▸ Description of the task: Set the records down again in full, with every word kept.

○ ○ ○ ○ ○

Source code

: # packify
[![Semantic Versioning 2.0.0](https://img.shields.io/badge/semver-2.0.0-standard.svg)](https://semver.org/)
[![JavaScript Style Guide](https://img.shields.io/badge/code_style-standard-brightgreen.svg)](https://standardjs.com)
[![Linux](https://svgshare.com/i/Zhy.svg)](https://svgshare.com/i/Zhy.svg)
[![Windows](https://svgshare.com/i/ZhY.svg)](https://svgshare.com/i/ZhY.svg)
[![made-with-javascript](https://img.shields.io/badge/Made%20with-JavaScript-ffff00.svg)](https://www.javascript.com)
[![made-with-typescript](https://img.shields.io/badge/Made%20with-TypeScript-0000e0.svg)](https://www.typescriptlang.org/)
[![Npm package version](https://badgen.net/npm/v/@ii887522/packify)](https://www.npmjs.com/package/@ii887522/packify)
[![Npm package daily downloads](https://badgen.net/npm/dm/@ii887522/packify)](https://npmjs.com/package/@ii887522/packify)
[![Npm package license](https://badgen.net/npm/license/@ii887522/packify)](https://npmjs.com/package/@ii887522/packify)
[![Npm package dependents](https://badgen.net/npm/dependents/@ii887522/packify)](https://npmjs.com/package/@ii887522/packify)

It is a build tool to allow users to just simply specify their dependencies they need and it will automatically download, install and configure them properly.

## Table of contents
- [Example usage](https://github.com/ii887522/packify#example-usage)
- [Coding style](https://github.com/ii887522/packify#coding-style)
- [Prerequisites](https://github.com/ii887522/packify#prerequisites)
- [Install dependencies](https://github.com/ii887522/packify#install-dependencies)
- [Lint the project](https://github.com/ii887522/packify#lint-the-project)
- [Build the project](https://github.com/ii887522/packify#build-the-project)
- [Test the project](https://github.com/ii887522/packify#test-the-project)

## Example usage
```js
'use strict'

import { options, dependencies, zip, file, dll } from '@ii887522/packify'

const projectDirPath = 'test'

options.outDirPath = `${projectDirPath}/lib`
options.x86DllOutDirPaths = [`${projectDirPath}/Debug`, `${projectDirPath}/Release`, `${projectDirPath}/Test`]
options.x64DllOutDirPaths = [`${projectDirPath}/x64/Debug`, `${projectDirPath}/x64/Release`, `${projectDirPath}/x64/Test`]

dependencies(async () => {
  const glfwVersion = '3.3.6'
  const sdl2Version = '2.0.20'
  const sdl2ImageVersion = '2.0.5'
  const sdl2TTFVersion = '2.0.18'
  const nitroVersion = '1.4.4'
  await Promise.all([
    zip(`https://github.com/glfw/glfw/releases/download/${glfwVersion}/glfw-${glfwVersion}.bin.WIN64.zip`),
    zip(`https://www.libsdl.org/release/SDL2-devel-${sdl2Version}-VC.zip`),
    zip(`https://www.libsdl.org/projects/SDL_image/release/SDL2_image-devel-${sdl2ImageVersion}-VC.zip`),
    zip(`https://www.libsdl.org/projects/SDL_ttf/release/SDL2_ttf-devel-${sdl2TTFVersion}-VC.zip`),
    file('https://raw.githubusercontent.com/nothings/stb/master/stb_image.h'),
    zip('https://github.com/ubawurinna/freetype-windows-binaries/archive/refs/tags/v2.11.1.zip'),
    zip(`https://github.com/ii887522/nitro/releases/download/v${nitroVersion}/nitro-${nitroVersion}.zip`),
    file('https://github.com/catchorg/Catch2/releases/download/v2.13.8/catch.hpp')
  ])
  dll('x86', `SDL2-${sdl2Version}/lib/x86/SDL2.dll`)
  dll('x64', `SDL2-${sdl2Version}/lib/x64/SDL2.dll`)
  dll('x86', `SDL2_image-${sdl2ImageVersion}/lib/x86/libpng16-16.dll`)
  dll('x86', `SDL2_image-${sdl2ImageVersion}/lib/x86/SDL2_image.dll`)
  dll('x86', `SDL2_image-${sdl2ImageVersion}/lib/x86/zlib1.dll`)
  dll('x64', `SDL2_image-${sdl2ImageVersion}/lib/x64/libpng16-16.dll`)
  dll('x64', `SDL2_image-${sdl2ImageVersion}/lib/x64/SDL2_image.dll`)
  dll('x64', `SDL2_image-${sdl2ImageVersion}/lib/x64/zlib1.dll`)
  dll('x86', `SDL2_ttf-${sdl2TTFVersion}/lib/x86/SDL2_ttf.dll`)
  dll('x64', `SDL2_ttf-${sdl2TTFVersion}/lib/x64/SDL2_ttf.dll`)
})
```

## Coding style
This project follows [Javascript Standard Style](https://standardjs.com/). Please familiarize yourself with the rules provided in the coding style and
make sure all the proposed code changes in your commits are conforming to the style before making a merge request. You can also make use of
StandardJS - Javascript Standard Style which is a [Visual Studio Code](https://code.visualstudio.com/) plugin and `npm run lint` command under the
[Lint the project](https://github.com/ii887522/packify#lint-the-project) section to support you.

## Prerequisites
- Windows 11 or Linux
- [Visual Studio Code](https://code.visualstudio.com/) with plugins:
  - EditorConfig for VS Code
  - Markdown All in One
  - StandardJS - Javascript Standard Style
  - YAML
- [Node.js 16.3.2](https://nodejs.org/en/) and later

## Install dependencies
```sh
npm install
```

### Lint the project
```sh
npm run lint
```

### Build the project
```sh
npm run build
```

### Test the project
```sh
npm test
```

○ ○ ○ ○ ○

▸ Exercise output:
Source code

: # packify
[![Semantic Versioning 2.0.0](https://img.shields.io/badge/semver-2.0.0-standard.svg)](https://semver.org/)
[![JavaScript Style Guide](https://img.shields.io/badge/code_style-standard-brightgreen.svg)](https://standardjs.com)
[![Linux](https://svgshare.com/i/Zhy.svg)](https://svgshare.com/i/Zhy.svg)
[![Windows](https://svgshare.com/i/ZhY.svg)](https://svgshare.com/i/ZhY.svg)
[![made-with-javascript](https://img.shields.io/badge/Made%20with-JavaScript-ffff00.svg)](https://www.javascript.com)
[![made-with-typescript](https://img.shields.io/badge/Made%20with-TypeScript-0000e0.svg)](https://www.typescriptlang.org/)
[![Npm package version](https://badgen.net/npm/v/@ii887522/packify)](https://www.npmjs.com/package/@ii887522/packify)
[![Npm package daily downloads](https://badgen.net/npm/dm/@ii887522/packify)](https://npmjs.com/package/@ii887522/packify)
[![Npm package license](https://badgen.net/npm/license/@ii887522/packify)](https://npmjs.com/package/@ii887522/packify)
[![Npm package dependents](https://badgen.net/npm/dependents/@ii887522/packify)](https://npmjs.com/package/@ii887522/packify)

It is a build tool to allow users to just simply specify their dependencies they need and it will automatically download, install and configure them properly.

## Table of contents
- [Example usage](https://github.com/ii887522/packify#example-usage)
- [Coding style](https://github.com/ii887522/packify#coding-style)
- [Prerequisites](https://github.com/ii887522/packify#prerequisites)
- [Install dependencies](https://github.com/ii887522/packify#install-dependencies)
- [Lint the project](https://github.com/ii887522/packify#lint-the-project)
- [Build the project](https://github.com/ii887522/packify#build-the-project)
- [Test the project](https://github.com/ii887522/packify#test-the-project)

## Example usage
```js
'use strict'

import { options, dependencies, zip, file, dll } from '@ii887522/packify'

const projectDirPath = 'test'

options.outDirPath = `${projectDirPath}/lib`
options.x86DllOutDirPaths = [`${projectDirPath}/Debug`, `${projectDirPath}/Release`, `${projectDirPath}/Test`]
options.x64DllOutDirPaths = [`${projectDirPath}/x64/Debug`, `${projectDirPath}/x64/Release`, `${projectDirPath}/x64/Test`]

dependencies(async () => {
  const glfwVersion = '3.3.6'
  const sdl2Version = '2.0.20'
  const sdl2ImageVersion = '2.0.5'
  const sdl2TTFVersion = '2.0.18'
  const nitroVersion = '1.4.4'
  await Promise.all([
    zip(`https://github.com/glfw/glfw/releases/download/${glfwVersion}/glfw-${glfwVersion}.bin.WIN64.zip`),
    zip(`https://www.libsdl.org/release/SDL2-devel-${sdl2Version}-VC.zip`),
    zip(`https://www.libsdl.org/projects/SDL_image/release/SDL2_image-devel-${sdl2ImageVersion}-VC.zip`),
    zip(`https://www.libsdl.org/projects/SDL_ttf/release/SDL2_ttf-devel-${sdl2TTFVersion}-VC.zip`),
    file('https://raw.githubusercontent.com/nothings/stb/master/stb_image.h'),
    zip('https://github.com/ubawurinna/freetype-windows-binaries/archive/refs/tags/v2.11.1.zip'),
    zip(`https://github.com/ii887522/nitro/releases/download/v${nitroVersion}/nitro-${nitroVersion}.zip`),
    file('https://github.com/catchorg/Catch2/releases/download/v2.13.8/catch.hpp')
  ])
  dll('x86', `SDL2-${sdl2Version}/lib/x86/SDL2.dll`)
  dll('x64', `SDL2-${sdl2Version}/lib/x64/SDL2.dll`)
  dll('x86', `SDL2_image-${sdl2ImageVersion}/lib/x86/libpng16-16.dll`)
  dll('x86', `SDL2_image-${sdl2ImageVersion}/lib/x86/SDL2_image.dll`)
  dll('x86', `SDL2_image-${sdl2ImageVersion}/lib/x86/zlib1.dll`)
  dll('x64', `SDL2_image-${sdl2ImageVersion}/lib/x64/libpng16-16.dll`)
  dll('x64', `SDL2_image-${sdl2ImageVersion}/lib/x64/SDL2_image.dll`)
  dll('x64', `SDL2_image-${sdl2ImageVersion}/lib/x64/zlib1.dll`)
  dll('x86', `SDL2_ttf-${sdl2TTFVersion}/lib/x86/SDL2_ttf.dll`)
  dll('x64', `SDL2_ttf-${sdl2TTFVersion}/lib/x64/SDL2_ttf.dll`)
})
```

## Coding style
This project follows [Javascript Standard Style](https://standardjs.com/). Please familiarize yourself with the rules provided in the coding style and
make sure all the proposed code changes in your commits are conforming to the style before making a merge request. You can also make use of
StandardJS - Javascript Standard Style which is a [Visual Studio Code](https://code.visualstudio.com/) plugin and `npm run lint` command under the
[Lint the project](https://github.com/ii887522/packify#lint-the-project) section to support you.

## Prerequisites
- Windows 11 or Linux
- [Visual Studio Code](https://code.visualstudio.com/) with plugins:
  - EditorConfig for VS Code
  - Markdown All in One
  - StandardJS - Javascript Standard Style
  - YAML
- [Node.js 16.3.2](https://nodejs.org/en/) and later

## Install dependencies
```sh
npm install
```

### Lint the project
```sh
npm run lint
```

### Build the project
```sh
npm run build
```

### Test the project
```sh
npm test
```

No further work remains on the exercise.